* [Brief]: Tell how many lines in the data hold "base", giving that figure alone.

[Extracted data entries]
━━━━━━━━━━
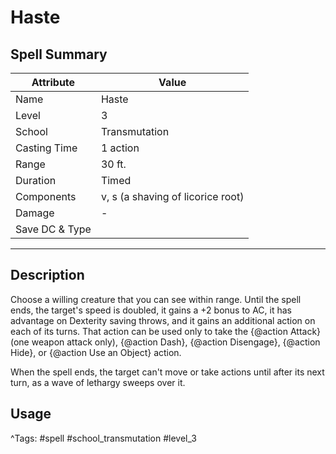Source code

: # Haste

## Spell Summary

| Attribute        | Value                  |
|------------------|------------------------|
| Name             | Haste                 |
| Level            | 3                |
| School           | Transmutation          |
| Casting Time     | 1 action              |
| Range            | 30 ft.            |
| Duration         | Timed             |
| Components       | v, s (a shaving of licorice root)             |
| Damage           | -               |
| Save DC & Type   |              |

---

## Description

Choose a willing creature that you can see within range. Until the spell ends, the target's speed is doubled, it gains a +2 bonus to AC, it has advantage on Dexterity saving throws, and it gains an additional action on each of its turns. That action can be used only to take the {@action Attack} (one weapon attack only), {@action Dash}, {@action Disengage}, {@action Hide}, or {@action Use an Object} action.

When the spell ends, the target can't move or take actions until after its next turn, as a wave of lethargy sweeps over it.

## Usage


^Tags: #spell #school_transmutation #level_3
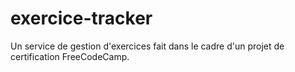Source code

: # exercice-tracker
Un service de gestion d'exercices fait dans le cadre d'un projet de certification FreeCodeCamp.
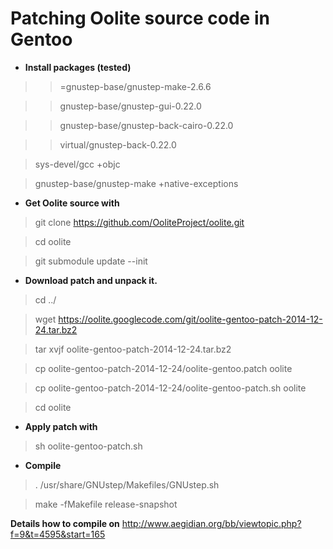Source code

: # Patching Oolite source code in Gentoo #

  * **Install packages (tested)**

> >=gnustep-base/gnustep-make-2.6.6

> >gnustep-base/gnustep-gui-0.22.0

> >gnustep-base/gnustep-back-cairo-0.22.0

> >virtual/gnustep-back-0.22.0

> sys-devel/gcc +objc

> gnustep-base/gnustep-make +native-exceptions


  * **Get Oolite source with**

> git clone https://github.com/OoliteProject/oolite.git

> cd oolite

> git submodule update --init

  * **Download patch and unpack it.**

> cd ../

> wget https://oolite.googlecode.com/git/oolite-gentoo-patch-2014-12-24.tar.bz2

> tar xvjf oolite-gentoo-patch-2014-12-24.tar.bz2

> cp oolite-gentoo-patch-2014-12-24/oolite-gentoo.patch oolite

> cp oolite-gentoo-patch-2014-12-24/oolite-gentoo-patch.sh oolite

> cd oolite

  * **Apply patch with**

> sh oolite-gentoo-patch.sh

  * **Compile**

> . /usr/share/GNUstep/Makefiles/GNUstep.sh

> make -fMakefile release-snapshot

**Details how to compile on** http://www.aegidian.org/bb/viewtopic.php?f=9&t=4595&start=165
━━━━━━━━━━
* [Solution]: 4